Records supplied Start Marker

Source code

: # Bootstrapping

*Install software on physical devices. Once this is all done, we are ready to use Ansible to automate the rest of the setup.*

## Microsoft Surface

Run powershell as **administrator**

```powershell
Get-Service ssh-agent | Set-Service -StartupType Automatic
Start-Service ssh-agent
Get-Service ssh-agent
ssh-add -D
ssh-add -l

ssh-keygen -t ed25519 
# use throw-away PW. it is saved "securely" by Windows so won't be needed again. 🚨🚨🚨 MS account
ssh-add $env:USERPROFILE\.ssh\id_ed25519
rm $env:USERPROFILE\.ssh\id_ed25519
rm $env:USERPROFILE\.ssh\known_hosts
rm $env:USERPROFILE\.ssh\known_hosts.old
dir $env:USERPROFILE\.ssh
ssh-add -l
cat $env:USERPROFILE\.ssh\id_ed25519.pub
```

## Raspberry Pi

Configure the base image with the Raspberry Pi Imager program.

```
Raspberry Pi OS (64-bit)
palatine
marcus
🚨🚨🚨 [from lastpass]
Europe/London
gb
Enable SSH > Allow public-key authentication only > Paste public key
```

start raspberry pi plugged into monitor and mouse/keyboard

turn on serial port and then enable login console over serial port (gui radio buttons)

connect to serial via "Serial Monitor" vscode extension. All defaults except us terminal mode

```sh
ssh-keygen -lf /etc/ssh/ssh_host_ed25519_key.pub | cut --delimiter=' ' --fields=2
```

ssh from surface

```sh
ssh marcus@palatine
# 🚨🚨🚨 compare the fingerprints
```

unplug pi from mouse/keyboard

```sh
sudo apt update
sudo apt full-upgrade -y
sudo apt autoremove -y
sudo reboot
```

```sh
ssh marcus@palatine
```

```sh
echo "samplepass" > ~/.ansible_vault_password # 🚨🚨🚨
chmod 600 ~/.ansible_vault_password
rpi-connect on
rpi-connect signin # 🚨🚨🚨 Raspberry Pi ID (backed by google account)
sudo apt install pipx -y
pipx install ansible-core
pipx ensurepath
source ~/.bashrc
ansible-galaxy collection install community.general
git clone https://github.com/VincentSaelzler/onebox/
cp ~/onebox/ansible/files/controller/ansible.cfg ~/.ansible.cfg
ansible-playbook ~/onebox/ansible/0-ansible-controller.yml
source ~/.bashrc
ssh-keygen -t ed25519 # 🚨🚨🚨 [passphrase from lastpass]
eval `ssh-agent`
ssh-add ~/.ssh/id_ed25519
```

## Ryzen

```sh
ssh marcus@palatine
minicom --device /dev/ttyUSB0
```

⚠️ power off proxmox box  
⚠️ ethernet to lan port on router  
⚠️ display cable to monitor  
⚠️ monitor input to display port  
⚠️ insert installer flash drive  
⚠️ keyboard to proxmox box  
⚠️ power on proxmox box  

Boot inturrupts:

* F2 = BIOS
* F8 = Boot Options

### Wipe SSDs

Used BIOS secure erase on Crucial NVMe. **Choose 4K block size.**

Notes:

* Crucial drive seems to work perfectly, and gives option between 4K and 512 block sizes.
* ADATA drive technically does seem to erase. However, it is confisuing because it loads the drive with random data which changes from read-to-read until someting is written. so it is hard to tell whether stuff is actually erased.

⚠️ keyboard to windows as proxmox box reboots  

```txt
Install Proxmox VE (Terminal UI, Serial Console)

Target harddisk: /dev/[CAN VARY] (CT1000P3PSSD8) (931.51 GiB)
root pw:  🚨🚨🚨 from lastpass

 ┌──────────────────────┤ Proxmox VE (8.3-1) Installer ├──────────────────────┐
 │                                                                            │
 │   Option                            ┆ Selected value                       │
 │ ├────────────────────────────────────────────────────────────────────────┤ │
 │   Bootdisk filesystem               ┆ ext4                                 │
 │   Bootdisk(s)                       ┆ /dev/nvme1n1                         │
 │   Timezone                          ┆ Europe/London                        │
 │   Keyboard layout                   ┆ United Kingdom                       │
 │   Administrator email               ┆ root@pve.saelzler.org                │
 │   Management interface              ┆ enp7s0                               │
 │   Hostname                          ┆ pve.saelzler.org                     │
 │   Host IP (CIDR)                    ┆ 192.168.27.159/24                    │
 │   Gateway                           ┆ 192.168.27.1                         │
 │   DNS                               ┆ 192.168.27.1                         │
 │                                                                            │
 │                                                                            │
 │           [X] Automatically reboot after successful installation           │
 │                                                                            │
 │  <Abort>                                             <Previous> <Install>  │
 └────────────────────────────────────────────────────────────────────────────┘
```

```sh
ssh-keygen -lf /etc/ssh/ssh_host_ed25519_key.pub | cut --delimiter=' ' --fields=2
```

Records supplied End Marker

Task to complete
Please copy every line of the records above in which "Europe" appears.

Answer space
Europe/London
 │   Timezone                          ┆ Europe/London                        │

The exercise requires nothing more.